In the Table below, we see that the sample has the A,R,T values for the case of 14 sheets in the Table above. Because of the presence of scatter, the measured absorbance of the sample would be: $\mathsf{\Alpha b}_{10} = -log(1-A_S) = -log(0.466) = 0.2728$. Then we calculate this for the half sample thickness using another of Benford's equations. If A_{d}, R_{d} and T_{d} are known for a layer with thickness d, the ART fractions for a layer with thickness of d/2 are:

 $R_{d/2} = \frac {R_d}{1+T_d},\qquad$ $T_{d/2} = \sqrt{T_d (1-R_{d/2}^2)},\qquad$ $A_{d/2} = 1 - T_{d/2} - R_{d/2},$

In the line for half sample [S/2], we see the values which are the same as those for 7 layers in the Table above, as we expect.
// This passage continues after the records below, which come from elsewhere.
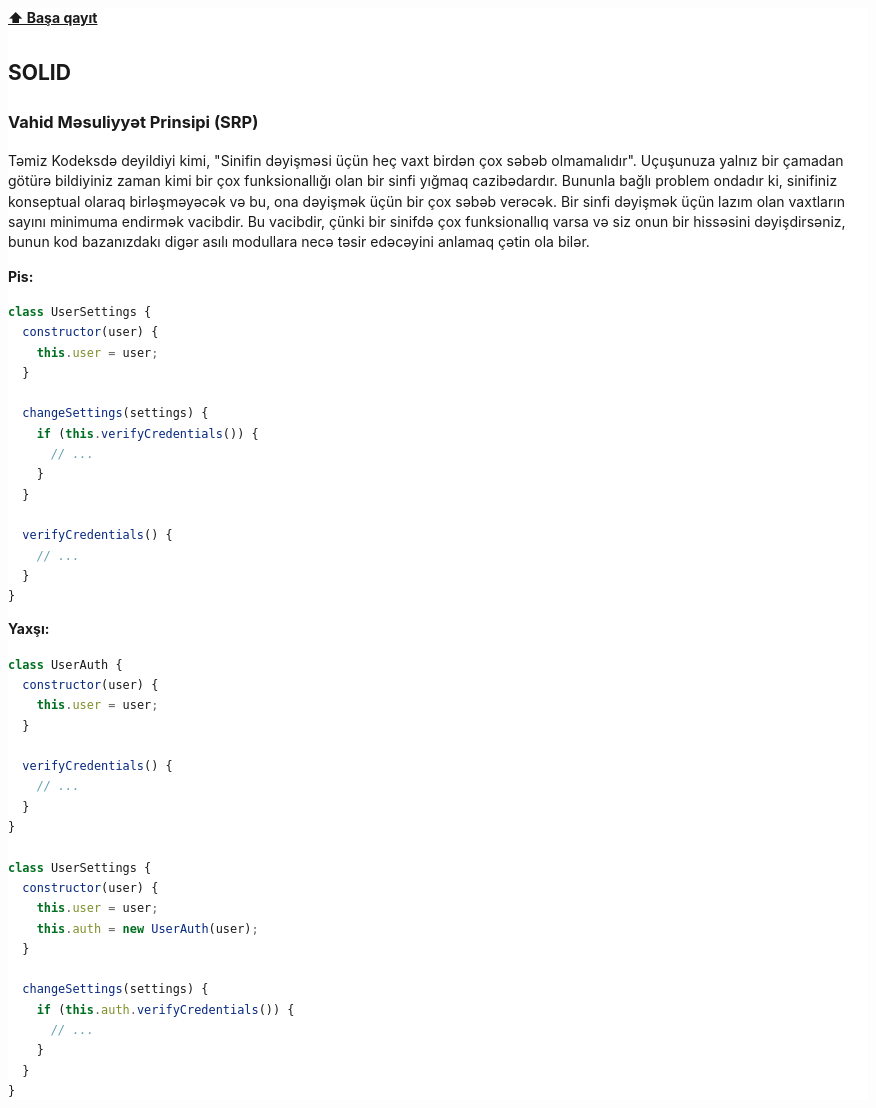 **[⬆ Başa qayıt](#İçindəkilər)**

## **SOLID**

### Vahid Məsuliyyət Prinsipi (SRP)

Təmiz Kodeksdə deyildiyi kimi, "Sinifin dəyişməsi üçün heç vaxt birdən çox səbəb olmamalıdır". Uçuşunuza yalnız bir çamadan götürə bildiyiniz zaman kimi bir çox funksionallığı olan bir sinfi yığmaq cazibədardır. Bununla bağlı problem ondadır ki, sinifiniz konseptual olaraq birləşməyəcək və bu, ona dəyişmək üçün bir çox səbəb verəcək. Bir sinfi dəyişmək üçün lazım olan vaxtların sayını minimuma endirmək vacibdir. Bu vacibdir, çünki bir sinifdə çox funksionallıq varsa və siz onun bir hissəsini dəyişdirsəniz, bunun kod bazanızdakı digər asılı modullara necə təsir edəcəyini anlamaq çətin ola bilər.

**Pis:**

```javascript
class UserSettings {
  constructor(user) {
    this.user = user;
  }

  changeSettings(settings) {
    if (this.verifyCredentials()) {
      // ...
    }
  }

  verifyCredentials() {
    // ...
  }
}
```

**Yaxşı:**

```javascript
class UserAuth {
  constructor(user) {
    this.user = user;
  }

  verifyCredentials() {
    // ...
  }
}

class UserSettings {
  constructor(user) {
    this.user = user;
    this.auth = new UserAuth(user);
  }

  changeSettings(settings) {
    if (this.auth.verifyCredentials()) {
      // ...
    }
  }
}
```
Note that $-log(1-A_{S/2}) = -log(1-0.292) = 0.150$. We desire to have the absorbance be linear with sample thickness, but we find when we multiply this value by 2, we get $(2)(0.150) = 0.300$ , which is a significant departure from the previous estimate for the absorbing power.

The next iteration of the formula produces the estimate for A,R,T for a quarter sample: $-log(1-0.162) \times 4 =0.307$. Note that this time the calculation corresponds to three and a half layers, a thickness of sample that cannot exist physically.

Continuing for the sequentially higher powers of two, we see a monotonically increasing estimate. Eventually the numbers will start jumping with round off error, but one can stop when getting a constant value to a specified number of significant figures. In this case, we become constant to 4 significant figures at 0.3105, which is our estimate for the absorbing power of the sample. This corresponds to our target value of 0.312 determined above.

|  | A | R | T | Absorbing Power Estimate |
| S | 0.466 | 0.331 | 0.202 | 0.273 |
| S/2 | 0.292 | 0.276 | 0.432 | 0.300 |
| S/4 | 0.162 | 0.192 | 0.645 | 0.307 |
| S/8 | 0.085 | 0.117 | 0.798 | 0.3099 |
| S/16 | 0.044 | 0.0651 | 0.891 | 0.3104 |
| S/32 | 0.022 | 0.0344 | 0.943 | 0.3105 |
| S/64 | 0.011 | 0.0177 | 0.971 | 0.3105 |

== Expressing particulate mixtures as layers ==
If one wants to use a theory based on plane parallel layers, optimally the samples would be describable as layers. But a particulate sample often looks a jumbled maze of particles of various sizes and shapes, showing no structured pattern of any kind, and certainly not literally divided into distinct, identical layers. Even so, it is a tenet of Representative Layer Theory that for spectroscopic purposes, we may treat the complex sample as if it were a series of layers, each one representative of the sample as a whole.

=== Definition of a representative layer ===
To be representative, the layer must meet the following criteria:

• The volume fraction of each type of particle is the same in the representative layer as in the sample as a whole.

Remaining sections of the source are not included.